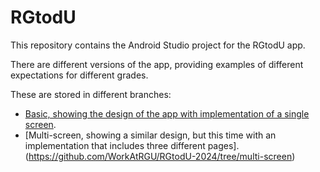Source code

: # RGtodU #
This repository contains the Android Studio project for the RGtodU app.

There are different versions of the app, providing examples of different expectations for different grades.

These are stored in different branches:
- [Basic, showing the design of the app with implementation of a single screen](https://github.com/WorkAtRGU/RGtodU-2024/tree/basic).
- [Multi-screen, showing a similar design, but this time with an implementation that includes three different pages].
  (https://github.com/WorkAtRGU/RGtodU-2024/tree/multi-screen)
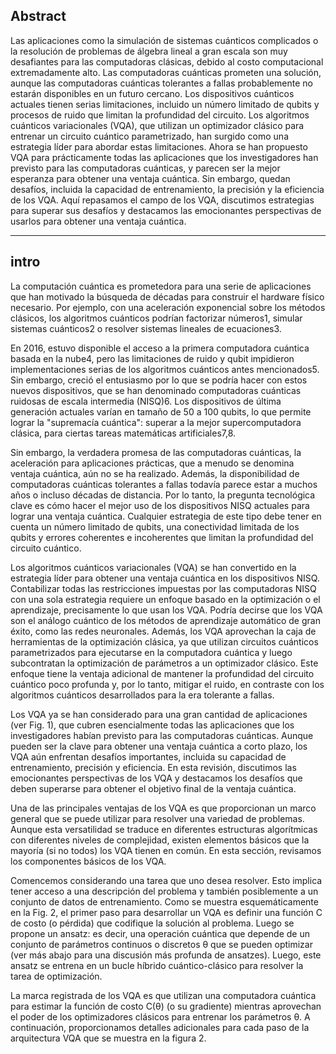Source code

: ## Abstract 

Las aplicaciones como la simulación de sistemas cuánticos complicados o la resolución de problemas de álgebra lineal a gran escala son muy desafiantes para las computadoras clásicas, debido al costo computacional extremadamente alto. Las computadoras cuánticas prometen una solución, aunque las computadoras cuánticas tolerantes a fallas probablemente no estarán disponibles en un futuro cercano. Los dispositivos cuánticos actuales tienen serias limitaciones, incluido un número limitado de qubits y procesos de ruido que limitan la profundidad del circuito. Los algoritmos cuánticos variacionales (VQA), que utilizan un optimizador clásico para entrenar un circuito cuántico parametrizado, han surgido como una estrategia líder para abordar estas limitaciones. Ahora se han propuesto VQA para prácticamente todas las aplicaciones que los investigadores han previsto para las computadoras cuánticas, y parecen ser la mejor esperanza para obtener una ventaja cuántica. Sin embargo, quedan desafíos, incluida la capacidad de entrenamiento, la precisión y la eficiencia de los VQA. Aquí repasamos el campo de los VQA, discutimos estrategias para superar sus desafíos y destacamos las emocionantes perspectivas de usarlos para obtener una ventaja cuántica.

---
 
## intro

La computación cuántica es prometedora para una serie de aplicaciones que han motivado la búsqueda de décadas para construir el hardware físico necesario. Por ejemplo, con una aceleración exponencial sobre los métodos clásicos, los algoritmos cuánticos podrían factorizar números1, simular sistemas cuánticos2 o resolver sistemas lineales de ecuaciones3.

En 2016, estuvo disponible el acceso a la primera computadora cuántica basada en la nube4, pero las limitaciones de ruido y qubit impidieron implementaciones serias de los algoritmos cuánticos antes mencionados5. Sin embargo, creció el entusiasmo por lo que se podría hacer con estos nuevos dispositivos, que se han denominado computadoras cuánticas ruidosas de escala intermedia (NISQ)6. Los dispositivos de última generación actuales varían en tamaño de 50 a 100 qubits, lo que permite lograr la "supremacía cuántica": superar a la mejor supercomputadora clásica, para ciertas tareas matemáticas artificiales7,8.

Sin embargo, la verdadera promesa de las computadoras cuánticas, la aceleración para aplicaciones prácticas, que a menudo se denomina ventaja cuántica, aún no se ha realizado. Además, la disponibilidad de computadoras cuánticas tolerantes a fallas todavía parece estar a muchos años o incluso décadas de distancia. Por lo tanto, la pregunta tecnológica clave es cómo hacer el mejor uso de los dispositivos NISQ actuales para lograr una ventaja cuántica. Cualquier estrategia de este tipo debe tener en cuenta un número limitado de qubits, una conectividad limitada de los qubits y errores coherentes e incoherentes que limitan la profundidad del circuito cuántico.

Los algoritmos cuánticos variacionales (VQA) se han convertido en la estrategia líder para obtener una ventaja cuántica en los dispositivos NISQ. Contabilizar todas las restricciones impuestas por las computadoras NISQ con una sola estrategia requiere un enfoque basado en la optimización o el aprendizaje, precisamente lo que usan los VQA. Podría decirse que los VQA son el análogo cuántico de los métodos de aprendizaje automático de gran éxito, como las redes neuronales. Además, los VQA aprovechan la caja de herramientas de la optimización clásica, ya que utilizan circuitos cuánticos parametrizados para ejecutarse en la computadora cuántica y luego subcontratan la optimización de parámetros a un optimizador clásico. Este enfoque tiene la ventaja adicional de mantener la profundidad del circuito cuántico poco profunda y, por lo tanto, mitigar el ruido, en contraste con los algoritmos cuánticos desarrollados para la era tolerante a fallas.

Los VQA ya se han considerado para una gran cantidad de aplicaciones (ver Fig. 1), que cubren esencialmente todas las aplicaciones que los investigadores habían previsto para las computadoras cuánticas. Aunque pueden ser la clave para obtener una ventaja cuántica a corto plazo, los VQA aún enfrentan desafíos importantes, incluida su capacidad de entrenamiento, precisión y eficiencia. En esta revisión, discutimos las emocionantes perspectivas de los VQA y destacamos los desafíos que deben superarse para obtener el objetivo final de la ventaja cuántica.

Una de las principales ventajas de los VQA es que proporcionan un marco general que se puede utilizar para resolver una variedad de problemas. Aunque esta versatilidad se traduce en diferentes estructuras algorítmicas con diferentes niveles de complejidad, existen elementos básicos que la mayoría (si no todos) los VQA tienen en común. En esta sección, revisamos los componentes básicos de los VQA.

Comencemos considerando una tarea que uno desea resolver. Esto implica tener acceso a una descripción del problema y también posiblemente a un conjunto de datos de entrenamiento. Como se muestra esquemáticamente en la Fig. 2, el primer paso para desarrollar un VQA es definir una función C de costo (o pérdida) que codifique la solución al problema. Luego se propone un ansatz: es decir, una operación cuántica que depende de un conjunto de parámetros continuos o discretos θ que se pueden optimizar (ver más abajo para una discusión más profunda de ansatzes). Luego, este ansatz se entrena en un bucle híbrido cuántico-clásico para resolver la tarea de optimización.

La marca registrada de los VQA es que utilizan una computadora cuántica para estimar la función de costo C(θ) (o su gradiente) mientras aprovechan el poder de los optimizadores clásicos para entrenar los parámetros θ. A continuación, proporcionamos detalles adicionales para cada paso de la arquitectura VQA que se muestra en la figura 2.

━━━━━━━━━━━━━━━━━━━━━━━━━━━━━━

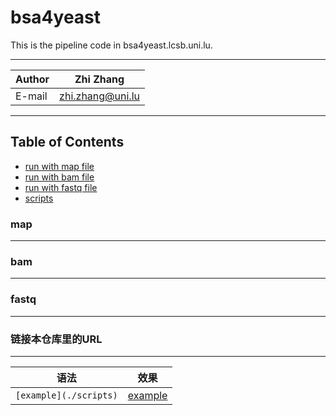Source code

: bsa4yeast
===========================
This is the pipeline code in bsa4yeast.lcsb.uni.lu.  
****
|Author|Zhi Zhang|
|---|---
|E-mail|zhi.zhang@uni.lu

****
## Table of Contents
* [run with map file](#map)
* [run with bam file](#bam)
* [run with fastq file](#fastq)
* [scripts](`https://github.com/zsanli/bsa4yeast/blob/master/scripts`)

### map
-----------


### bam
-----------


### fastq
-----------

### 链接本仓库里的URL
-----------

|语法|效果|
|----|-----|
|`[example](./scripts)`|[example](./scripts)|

━━━━━━━━━━━━━━━━━━━━━━━━━━━━━━

[EXERCISE PROMPT] Above are the records; repeat exactly the lines from the one holding "Sin embargo, la" down to the one holding "Los algoritmos cuánticos variacionales (VQA) se", end lines included.

[ANSWER SPACE]
Sin embargo, la verdadera promesa de las computadoras cuánticas, la aceleración para aplicaciones prácticas, que a menudo se denomina ventaja cuántica, aún no se ha realizado. Además, la disponibilidad de computadoras cuánticas tolerantes a fallas todavía parece estar a muchos años o incluso décadas de distancia. Por lo tanto, la pregunta tecnológica clave es cómo hacer el mejor uso de los dispositivos NISQ actuales para lograr una ventaja cuántica. Cualquier estrategia de este tipo debe tener en cuenta un número limitado de qubits, una conectividad limitada de los qubits y errores coherentes e incoherentes que limitan la profundidad del circuito cuántico.

Los algoritmos cuánticos variacionales (VQA) se han convertido en la estrategia líder para obtener una ventaja cuántica en los dispositivos NISQ. Contabilizar todas las restricciones impuestas por las computadoras NISQ con una sola estrategia requiere un enfoque basado en la optimización o el aprendizaje, precisamente lo que usan los VQA. Podría decirse que los VQA son el análogo cuántico de los métodos de aprendizaje automático de gran éxito, como las redes neuronales. Además, los VQA aprovechan la caja de herramientas de la optimización clásica, ya que utilizan circuitos cuánticos parametrizados para ejecutarse en la computadora cuántica y luego subcontratan la optimización de parámetros a un optimizador clásico. Este enfoque tiene la ventaja adicional de mantener la profundidad del circuito cuántico poco profunda y, por lo tanto, mitigar el ruido, en contraste con los algoritmos cuánticos desarrollados para la era tolerante a fallas.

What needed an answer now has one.